Raw data —
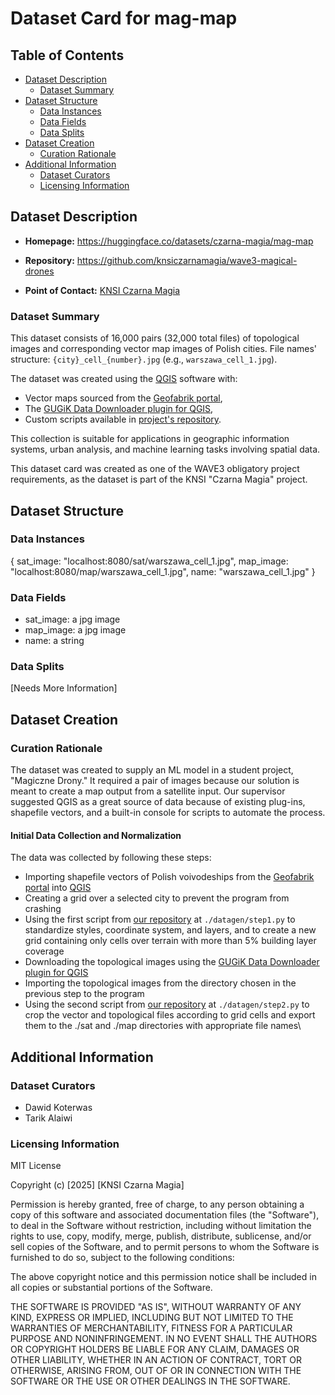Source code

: # Dataset Card for mag-map

## Table of Contents

- [Dataset Description](#dataset-description)
  - [Dataset Summary](#dataset-summary)
- [Dataset Structure](#dataset-structure)
  - [Data Instances](#data-instances)
  - [Data Fields](#data-instances)
  - [Data Splits](#data-instances)
- [Dataset Creation](#dataset-creation)
  - [Curation Rationale](#curation-rationale)
- [Additional Information](#additional-information)
  - [Dataset Curators](#dataset-curators)
  - [Licensing Information](#licensing-information)

  

## Dataset Description

  

-  **Homepage:** https://huggingface.co/datasets/czarna-magia/mag-map

-  **Repository:** https://github.com/knsiczarnamagia/wave3-magical-drones

-  **Point of Contact:** [KNSI Czarna Magia](https://discord.com/invite/aVTeDfreSD)

  

### Dataset Summary

  

This dataset consists of 16,000 pairs (32,000 total files) of topological images and corresponding vector map images of Polish cities. File names' structure: `{city}_cell_{number}.jpg` (e.g., `warszawa_cell_1.jpg`).

The dataset was created using the [QGIS](https://www.qgis.org) software with:
- Vector maps sourced from the [Geofabrik portal](https://download.geofabrik.de/europe.html),
- The [GUGiK Data Downloader plugin for QGIS](https://plugins.qgis.org/plugins/pobieracz_danych_gugik/),
- Custom scripts available in [project's repository](https://github.com/knsiczarnamagia/wave3-magical-drones).

This collection is suitable for applications in geographic information systems, urban analysis, and machine learning tasks involving spatial data.

This dataset card was created as one of the WAVE3 obligatory project requirements, as the dataset is part of the KNSI "Czarna Magia" project.


## Dataset Structure


### Data Instances

  
{
  sat_image: "localhost:8080/sat/warszawa_cell_1.jpg",
  map_image: "localhost:8080/map/warszawa_cell_1.jpg",
  name: "warszawa_cell_1.jpg"
}

  
### Data Fields 

- sat_image: a jpg image
- map_image: a jpg image
- name: a string

  
### Data Splits


[Needs More Information]


## Dataset Creation


### Curation Rationale

The dataset was created to supply an ML model in a student project, "Magiczne Drony." It required a pair of images because our solution is meant to create a map output from a satellite input. Our supervisor suggested QGIS as a great source of data because of existing plug-ins, shapefile vectors, and a built-in console for scripts to automate the process.
  

#### Initial Data Collection and Normalization

The data was collected by following these steps:

- Importing shapefile vectors of Polish voivodeships from the [Geofabrik portal](https://download.geofabrik.de/europe.html) into [QGIS](https://www.qgis.org)
- Creating a grid over a selected city to prevent the program from crashing
- Using the first script from [our repository](https://github.com/knsiczarnamagia/wave3-magical-drones) at `./datagen/step1.py` to standardize styles, coordinate system, and layers, and to create a new grid containing only cells over terrain with more than 5% building layer coverage
- Downloading the topological images using the [GUGiK Data Downloader plugin for QGIS](https://plugins.qgis.org/plugins/pobieracz_danych_gugik/)
- Importing the topological images from the directory chosen in the previous step to the program
- Using the second script from [our repository](https://github.com/knsiczarnamagia/wave3-magical-drones) at `./datagen/step2.py` to crop the vector and topological files according to grid cells and export them to the ./sat and ./map directories with appropriate file names\


## Additional Information

### Dataset Curators

- Dawid Koterwas
- Tarik Alaiwi

### Licensing Information

  

MIT License

Copyright (c) [2025] [KNSI Czarna Magia]


Permission is hereby granted, free of charge, to any person obtaining a copy
of this software and associated documentation files (the "Software"), to deal
in the Software without restriction, including without limitation the rights
to use, copy, modify, merge, publish, distribute, sublicense, and/or sell
copies of the Software, and to permit persons to whom the Software is
furnished to do so, subject to the following conditions:

The above copyright notice and this permission notice shall be included in all
copies or substantial portions of the Software.

THE SOFTWARE IS PROVIDED "AS IS", WITHOUT WARRANTY OF ANY KIND, EXPRESS OR
IMPLIED, INCLUDING BUT NOT LIMITED TO THE WARRANTIES OF MERCHANTABILITY,
FITNESS FOR A PARTICULAR PURPOSE AND NONINFRINGEMENT. IN NO EVENT SHALL THE
AUTHORS OR COPYRIGHT HOLDERS BE LIABLE FOR ANY CLAIM, DAMAGES OR OTHER
LIABILITY, WHETHER IN AN ACTION OF CONTRACT, TORT OR OTHERWISE, ARISING FROM,
OUT OF OR IN CONNECTION WITH THE SOFTWARE OR THE USE OR OTHER DEALINGS IN THE
SOFTWARE.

Assignment — Leave out the pictures and reproduce the rest of the records exactly.

Answer for the task —
Source code

: # Dataset Card for mag-map

## Table of Contents

- [Dataset Description](#dataset-description)
  - [Dataset Summary](#dataset-summary)
- [Dataset Structure](#dataset-structure)
  - [Data Instances](#data-instances)
  - [Data Fields](#data-instances)
  - [Data Splits](#data-instances)
- [Dataset Creation](#dataset-creation)
  - [Curation Rationale](#curation-rationale)
- [Additional Information](#additional-information)
  - [Dataset Curators](#dataset-curators)
  - [Licensing Information](#licensing-information)

  

## Dataset Description

  

-  **Homepage:** https://huggingface.co/datasets/czarna-magia/mag-map

-  **Repository:** https://github.com/knsiczarnamagia/wave3-magical-drones

-  **Point of Contact:** [KNSI Czarna Magia](https://discord.com/invite/aVTeDfreSD)

  

### Dataset Summary

  

This dataset consists of 16,000 pairs (32,000 total files) of topological images and corresponding vector map images of Polish cities. File names' structure: `{city}_cell_{number}.jpg` (e.g., `warszawa_cell_1.jpg`).

The dataset was created using the [QGIS](https://www.qgis.org) software with:
- Vector maps sourced from the [Geofabrik portal](https://download.geofabrik.de/europe.html),
- The [GUGiK Data Downloader plugin for QGIS](https://plugins.qgis.org/plugins/pobieracz_danych_gugik/),
- Custom scripts available in [project's repository](https://github.com/knsiczarnamagia/wave3-magical-drones).

This collection is suitable for applications in geographic information systems, urban analysis, and machine learning tasks involving spatial data.

This dataset card was created as one of the WAVE3 obligatory project requirements, as the dataset is part of the KNSI "Czarna Magia" project.


## Dataset Structure


### Data Instances

  
{
  sat_image: "localhost:8080/sat/warszawa_cell_1.jpg",
  map_image: "localhost:8080/map/warszawa_cell_1.jpg",
  name: "warszawa_cell_1.jpg"
}

  
### Data Fields 

- sat_image: a jpg image
- map_image: a jpg image
- name: a string

  
### Data Splits


[Needs More Information]


## Dataset Creation


### Curation Rationale

The dataset was created to supply an ML model in a student project, "Magiczne Drony." It required a pair of images because our solution is meant to create a map output from a satellite input. Our supervisor suggested QGIS as a great source of data because of existing plug-ins, shapefile vectors, and a built-in console for scripts to automate the process.
  

#### Initial Data Collection and Normalization

The data was collected by following these steps:

- Importing shapefile vectors of Polish voivodeships from the [Geofabrik portal](https://download.geofabrik.de/europe.html) into [QGIS](https://www.qgis.org)
- Creating a grid over a selected city to prevent the program from crashing
- Using the first script from [our repository](https://github.com/knsiczarnamagia/wave3-magical-drones) at `./datagen/step1.py` to standardize styles, coordinate system, and layers, and to create a new grid containing only cells over terrain with more than 5% building layer coverage
- Downloading the topological images using the [GUGiK Data Downloader plugin for QGIS](https://plugins.qgis.org/plugins/pobieracz_danych_gugik/)
- Importing the topological images from the directory chosen in the previous step to the program
- Using the second script from [our repository](https://github.com/knsiczarnamagia/wave3-magical-drones) at `./datagen/step2.py` to crop the vector and topological files according to grid cells and export them to the ./sat and ./map directories with appropriate file names\


## Additional Information

### Dataset Curators

- Dawid Koterwas
- Tarik Alaiwi

### Licensing Information

  

MIT License

Copyright (c) [2025] [KNSI Czarna Magia]


Permission is hereby granted, free of charge, to any person obtaining a copy
of this software and associated documentation files (the "Software"), to deal
in the Software without restriction, including without limitation the rights
to use, copy, modify, merge, publish, distribute, sublicense, and/or sell
copies of the Software, and to permit persons to whom the Software is
furnished to do so, subject to the following conditions:

The above copyright notice and this permission notice shall be included in all
copies or substantial portions of the Software.

THE SOFTWARE IS PROVIDED "AS IS", WITHOUT WARRANTY OF ANY KIND, EXPRESS OR
IMPLIED, INCLUDING BUT NOT LIMITED TO THE WARRANTIES OF MERCHANTABILITY,
FITNESS FOR A PARTICULAR PURPOSE AND NONINFRINGEMENT. IN NO EVENT SHALL THE
AUTHORS OR COPYRIGHT HOLDERS BE LIABLE FOR ANY CLAIM, DAMAGES OR OTHER
LIABILITY, WHETHER IN AN ACTION OF CONTRACT, TORT OR OTHERWISE, ARISING FROM,
OUT OF OR IN CONNECTION WITH THE SOFTWARE OR THE USE OR OTHER DEALINGS IN THE
SOFTWARE.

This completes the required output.